It wasn’t that long ago that Saturday Night Live was airing a satirical segment starring Tina Fey and Amy Pohler playing Sarah Palin and Hillary Clinton respectively. The skit featured a ditsy Palin giving a PSA alongside a sarcastic and witty Clinton. It’s during this skit that the now-famous line from Fey’s Palin is delivered.
“I can see Russia from my house.”
Despite how you feel about Palin, this one skit was so well done and executed that it’s achieved legendary status. It was also so well done that Palin’s Russia line has lived on in the minds of many Americans for years. Despite it being a line delivered by Fey and written by comic writers in New York, people really think that Palin herself said it.
Go on Twitter right now and say something about Palin’s intelligence. Eventually, someone will quote that line back to you under the impression that Palin actually uttered those words.
Is this a bad thing?
If you were to ask the left, no. It’s not. This was one of the most celebrated performances of that decade. They couldn’t get enough of it. Fey became a superstar thanks, in part, to this one skit. Anyone who planned on voting for Obama in the general election couldn’t get enough of it, and that included the leftist mainstream media, which had offers flying off the shelves for Fey. She won an Emmy for her Palin portrayal.
Moreover, it struck Palin square in the chest. It altered the public’s view of her despite it being a comedic skit. It worked in the left’s favor so well that Palin now wears that skit around her neck everywhere she goes.
Satire was the left’s most powerful weapon.
Now let’s fast forward to 2020.
The left now takes itself and the world too seriously, shifting all the power of satire drastically to their opponents. Now the right rules the roost, or more accurately, anti-left sentiment does.
The left, which held so much comedic power, wit, and talent has found itself the butt-end of the joke. They no longer rule the world of satire, they abhor it. They do what they can to silence those who make these jokes but to no avail. Their shows, once bastions of comedic wit that affected the political world itself have fallen to unfunny skits and woke ideological positions. Even a meme has sprung up about how the left can’t meme.

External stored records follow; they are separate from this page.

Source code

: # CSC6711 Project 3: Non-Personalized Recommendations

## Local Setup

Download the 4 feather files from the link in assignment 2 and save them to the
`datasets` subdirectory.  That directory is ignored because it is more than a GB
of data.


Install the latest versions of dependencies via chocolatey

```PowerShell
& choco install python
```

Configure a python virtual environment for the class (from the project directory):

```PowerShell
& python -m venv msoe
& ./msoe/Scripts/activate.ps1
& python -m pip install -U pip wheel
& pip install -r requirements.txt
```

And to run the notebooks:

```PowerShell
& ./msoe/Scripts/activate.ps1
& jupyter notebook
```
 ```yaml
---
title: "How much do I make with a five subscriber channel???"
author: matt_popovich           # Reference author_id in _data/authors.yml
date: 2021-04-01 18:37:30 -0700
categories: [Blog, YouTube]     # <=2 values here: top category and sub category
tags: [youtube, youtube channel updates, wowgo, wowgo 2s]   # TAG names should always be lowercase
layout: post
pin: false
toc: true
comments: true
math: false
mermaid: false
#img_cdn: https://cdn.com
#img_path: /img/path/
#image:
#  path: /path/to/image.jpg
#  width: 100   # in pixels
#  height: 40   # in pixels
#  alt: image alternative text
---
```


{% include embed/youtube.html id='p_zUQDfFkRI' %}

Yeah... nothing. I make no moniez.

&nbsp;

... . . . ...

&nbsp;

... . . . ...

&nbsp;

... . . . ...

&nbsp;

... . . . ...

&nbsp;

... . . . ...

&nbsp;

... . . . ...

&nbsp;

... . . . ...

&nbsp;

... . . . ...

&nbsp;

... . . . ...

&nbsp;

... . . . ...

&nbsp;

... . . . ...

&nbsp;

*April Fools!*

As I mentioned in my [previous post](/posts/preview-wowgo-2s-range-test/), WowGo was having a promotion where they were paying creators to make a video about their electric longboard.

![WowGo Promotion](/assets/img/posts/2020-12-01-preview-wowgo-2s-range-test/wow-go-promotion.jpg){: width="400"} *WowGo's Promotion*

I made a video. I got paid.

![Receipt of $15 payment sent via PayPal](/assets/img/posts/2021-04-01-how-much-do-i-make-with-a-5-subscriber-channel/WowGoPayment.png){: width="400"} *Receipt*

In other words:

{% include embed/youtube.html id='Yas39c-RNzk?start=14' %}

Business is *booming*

The internet gave the right a spotlight and a stage, and it quickly developed a way to make fun of the left that the left had no defense for. It utilizes satire so well that it puts the left on the defensive and makes them overreact to simple jokes. This, in part, is helping change the political landscape.
From Tina Fey to the Babylon Bee, from SNL to South Park, satire has been one of the best political tools that the people have to get a point across. Not only is it valuable, it’s also necessary. Highlighting the absurdities of reality with absurdity in fiction keeps humanity more grounded and gets more points across than real news ever could.
It’s no wonder that the left, especially the mainstream media, is doing what it can to silence satirists and attack any skit against them that pops up. Even if it’s used effectively by the left against the left.
Take, for instance, the recent slam on the rest of the Democratic 2020 candidates from Mike Bloomberg’s campaign. Regardless of how you feel about Bloomberg, this video was gold.
Anyone? pic.twitter.com/xqhq5qFYVk
— Mike Bloomberg (@MikeBloomberg) February 20, 2020
Bloomberg could have stood up on that stage and talked about how he’s the only person on that stage who knows how to create a business for hours. In fact, in person, the hits Bloomberg took were distracting from any message he could have put out that night. The fact that no one but Bloomberg knows how to run a business would not have gotten the point across better than this video did.
It’s why the left has now gone after it. It’s effective. The other candidates don’t have a defense against it. Any “fact check” they do is going to make them look thin-skinned.
Bloomberg lost that debate badly, but through the power of satire, he landed his hardest punch afterward.
The left now hates satire because they’re getting a good solid look at what it’s like when the shoe is on the other foot. They loved it when Fey was making Palin look more like an idiot just there to bait votes from horny men. They hate it now that it’s effectively making their own side look like the fools. It’s doubly effective because they’re taking it so seriously.
Herein lies the lesson. Satire is most effective on those who take themselves too seriously. Sacred cows find themselves the most susceptible targets, and if you are destroyed that easily by simple jokes, humorously edited videos, or memes, then perhaps the foundations for your ideas weren’t all that good in the first place. Perhaps there’s a hard truth about you that was highlighted in the absurdity that was painted over you.
And not to make this article sound like a Kafka trap, but if you’re the one attempting to silence others when they make jokes, then you absolutely deserve to be the subject of them.